__Stored items__.
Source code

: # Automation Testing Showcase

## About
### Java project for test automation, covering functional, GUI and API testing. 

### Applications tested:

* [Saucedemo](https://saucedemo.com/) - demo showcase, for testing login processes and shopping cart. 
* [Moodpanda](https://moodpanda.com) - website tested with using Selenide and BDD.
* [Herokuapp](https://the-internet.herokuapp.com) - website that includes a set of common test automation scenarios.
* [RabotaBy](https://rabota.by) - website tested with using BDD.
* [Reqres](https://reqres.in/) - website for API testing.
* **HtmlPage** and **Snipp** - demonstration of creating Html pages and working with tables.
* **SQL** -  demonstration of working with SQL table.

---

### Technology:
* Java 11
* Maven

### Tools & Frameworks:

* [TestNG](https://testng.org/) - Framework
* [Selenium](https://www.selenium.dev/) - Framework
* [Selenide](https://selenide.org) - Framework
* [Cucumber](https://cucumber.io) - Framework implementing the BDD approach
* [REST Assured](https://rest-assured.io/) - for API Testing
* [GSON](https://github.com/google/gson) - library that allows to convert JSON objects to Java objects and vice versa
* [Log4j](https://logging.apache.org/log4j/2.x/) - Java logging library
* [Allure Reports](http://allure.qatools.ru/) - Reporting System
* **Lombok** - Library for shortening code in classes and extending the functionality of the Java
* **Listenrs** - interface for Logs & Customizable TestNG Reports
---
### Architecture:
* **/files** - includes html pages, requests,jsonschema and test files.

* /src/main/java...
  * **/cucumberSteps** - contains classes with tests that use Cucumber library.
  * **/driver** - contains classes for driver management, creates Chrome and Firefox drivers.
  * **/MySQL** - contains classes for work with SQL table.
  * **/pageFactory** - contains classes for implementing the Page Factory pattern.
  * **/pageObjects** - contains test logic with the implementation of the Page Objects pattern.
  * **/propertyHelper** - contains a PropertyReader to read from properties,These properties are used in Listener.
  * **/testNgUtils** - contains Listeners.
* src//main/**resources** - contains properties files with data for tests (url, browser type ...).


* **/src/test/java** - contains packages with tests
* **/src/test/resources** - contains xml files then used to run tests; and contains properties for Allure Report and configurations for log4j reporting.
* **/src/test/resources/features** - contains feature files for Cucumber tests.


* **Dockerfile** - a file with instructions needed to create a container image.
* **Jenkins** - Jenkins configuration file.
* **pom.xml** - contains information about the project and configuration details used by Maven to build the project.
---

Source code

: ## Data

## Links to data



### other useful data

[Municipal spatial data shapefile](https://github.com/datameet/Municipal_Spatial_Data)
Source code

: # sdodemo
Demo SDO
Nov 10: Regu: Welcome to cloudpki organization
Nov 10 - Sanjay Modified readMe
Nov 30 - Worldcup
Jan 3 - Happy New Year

__Your objective__. Whenever the string "using" shows up in a line of the records, copy that line.

__Solution to the exercise__.
* [Moodpanda](https://moodpanda.com) - website tested with using Selenide and BDD.
* [RabotaBy](https://rabota.by) - website tested with using BDD.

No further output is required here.